Background and aims: With the evolution of liver transplant anaesthesia, judicious intraoperative fluid management has been widely recommended. However, existing literature on a weight-based restricted fluid strategy is limited. Our institution follows a weight-based, restrictive fluid approach with maintenance therapy at 4 ml/kg/h (2 ml/kg/h crystalloids + 2 ml/kg/h 4% albumin solution) and goal-directed fluid boluses (4 ml/kg 4% albumin solution).

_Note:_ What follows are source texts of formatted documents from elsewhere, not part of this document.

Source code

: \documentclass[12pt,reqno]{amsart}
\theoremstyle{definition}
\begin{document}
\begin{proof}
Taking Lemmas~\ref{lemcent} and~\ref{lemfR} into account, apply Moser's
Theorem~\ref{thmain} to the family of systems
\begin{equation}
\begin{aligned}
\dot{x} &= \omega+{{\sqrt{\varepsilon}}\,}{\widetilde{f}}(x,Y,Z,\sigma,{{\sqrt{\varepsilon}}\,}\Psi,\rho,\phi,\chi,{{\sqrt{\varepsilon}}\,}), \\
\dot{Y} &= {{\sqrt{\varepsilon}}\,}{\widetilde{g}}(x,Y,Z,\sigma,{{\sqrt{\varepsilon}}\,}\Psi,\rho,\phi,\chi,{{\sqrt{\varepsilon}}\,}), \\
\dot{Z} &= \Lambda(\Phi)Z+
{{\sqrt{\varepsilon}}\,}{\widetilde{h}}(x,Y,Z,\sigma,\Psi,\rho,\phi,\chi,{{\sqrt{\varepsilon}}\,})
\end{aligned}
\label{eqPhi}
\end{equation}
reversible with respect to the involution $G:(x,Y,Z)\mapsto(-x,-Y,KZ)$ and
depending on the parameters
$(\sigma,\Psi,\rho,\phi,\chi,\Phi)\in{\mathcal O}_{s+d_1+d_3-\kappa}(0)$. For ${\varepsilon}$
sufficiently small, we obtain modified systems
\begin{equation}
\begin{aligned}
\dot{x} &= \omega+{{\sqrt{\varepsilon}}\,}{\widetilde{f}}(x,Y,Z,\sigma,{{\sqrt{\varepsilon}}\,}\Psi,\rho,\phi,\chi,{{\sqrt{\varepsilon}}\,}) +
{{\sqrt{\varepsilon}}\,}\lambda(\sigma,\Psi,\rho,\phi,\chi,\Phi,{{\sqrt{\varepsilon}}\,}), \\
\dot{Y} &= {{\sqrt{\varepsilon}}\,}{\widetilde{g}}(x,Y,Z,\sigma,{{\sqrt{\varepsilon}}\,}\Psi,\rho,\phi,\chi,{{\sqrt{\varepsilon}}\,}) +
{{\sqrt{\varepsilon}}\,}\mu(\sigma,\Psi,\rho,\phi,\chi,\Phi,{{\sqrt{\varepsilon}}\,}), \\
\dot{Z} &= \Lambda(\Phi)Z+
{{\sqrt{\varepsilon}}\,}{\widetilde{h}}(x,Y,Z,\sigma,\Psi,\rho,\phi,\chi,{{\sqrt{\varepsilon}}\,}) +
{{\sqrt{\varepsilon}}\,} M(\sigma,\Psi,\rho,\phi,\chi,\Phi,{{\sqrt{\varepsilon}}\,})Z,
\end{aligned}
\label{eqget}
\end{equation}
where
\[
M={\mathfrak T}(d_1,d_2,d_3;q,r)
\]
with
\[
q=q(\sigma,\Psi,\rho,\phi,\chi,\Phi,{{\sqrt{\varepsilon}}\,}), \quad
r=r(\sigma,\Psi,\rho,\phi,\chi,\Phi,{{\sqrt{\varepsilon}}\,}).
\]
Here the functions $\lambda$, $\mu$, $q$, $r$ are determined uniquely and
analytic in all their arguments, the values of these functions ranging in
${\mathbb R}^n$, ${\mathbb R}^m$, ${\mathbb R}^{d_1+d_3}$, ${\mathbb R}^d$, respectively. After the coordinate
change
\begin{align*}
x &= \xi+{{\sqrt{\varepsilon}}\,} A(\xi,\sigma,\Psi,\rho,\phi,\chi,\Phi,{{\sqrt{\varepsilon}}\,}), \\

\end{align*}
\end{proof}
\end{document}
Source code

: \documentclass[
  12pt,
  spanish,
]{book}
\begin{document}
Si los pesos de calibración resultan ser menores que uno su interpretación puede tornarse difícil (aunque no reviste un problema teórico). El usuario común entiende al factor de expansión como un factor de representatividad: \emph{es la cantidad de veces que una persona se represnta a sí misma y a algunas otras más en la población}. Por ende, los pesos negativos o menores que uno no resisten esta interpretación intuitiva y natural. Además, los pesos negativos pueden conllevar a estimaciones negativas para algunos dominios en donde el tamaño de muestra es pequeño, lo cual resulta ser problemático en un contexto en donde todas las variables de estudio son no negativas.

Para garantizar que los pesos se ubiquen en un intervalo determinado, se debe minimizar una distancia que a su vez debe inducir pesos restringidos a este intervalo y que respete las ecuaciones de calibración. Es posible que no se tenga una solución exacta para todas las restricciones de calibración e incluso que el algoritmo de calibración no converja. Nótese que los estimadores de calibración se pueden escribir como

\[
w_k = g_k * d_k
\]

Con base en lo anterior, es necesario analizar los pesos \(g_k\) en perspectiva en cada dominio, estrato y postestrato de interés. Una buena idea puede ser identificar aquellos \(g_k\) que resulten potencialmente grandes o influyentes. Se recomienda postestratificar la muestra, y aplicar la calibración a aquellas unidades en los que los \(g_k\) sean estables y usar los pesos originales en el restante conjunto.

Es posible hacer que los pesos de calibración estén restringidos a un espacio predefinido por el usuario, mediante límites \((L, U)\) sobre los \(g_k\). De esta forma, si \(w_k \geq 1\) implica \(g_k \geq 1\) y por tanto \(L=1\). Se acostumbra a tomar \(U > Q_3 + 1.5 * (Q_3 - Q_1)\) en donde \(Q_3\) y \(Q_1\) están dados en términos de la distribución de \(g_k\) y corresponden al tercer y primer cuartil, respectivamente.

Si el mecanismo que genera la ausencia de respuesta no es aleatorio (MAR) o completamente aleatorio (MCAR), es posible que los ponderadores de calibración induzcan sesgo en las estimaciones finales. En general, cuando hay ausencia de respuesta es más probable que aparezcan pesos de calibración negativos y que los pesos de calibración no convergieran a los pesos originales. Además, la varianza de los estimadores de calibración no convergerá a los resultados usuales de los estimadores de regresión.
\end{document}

Methods: This retrospective study analysed 106 adult living donor liver transplant recipients managed with a protocolised restrictive fluid strategy and compared them with 148 historical controls who received conventional fluid therapy. The primary outcomes were early extubation (extubated on table or within 6 hours post-operatively) and incidence of post-operative acute kidney injury (AKI) on post-operative days (POD) 1 and 3. Secondary outcomes included intra-operative blood transfusion requirement, vasopressor use, and vascular complication rate. Data were analysed using statistical package for the social sciences version 22 and Epi Info version 7.2.1.
Results: The restrictive group received significantly lower total fluid volumes (3284 ± 833 ml vs. 3979 ± 1524 ml; P < 0.001), had higher on-table extubation rates (83% vs. 71.3%; P = 0.031), and experienced zero AKI by POD3 compared to 13.6% in the conventional group (P < 0.001). Serum creatinine was lower on POD1 and POD3 in the restrictive group. Vasopressin use was higher (P < 0.001) in the cases, while noradrenaline and blood transfusion requirements were comparable between the groups.
Conclusion: Our protocolised weight-based restrictive fluid regimen was associated with improved pulmonary outcomes without increased renal dysfunction. However, prospective studies with larger cohorts are required to validate our findings.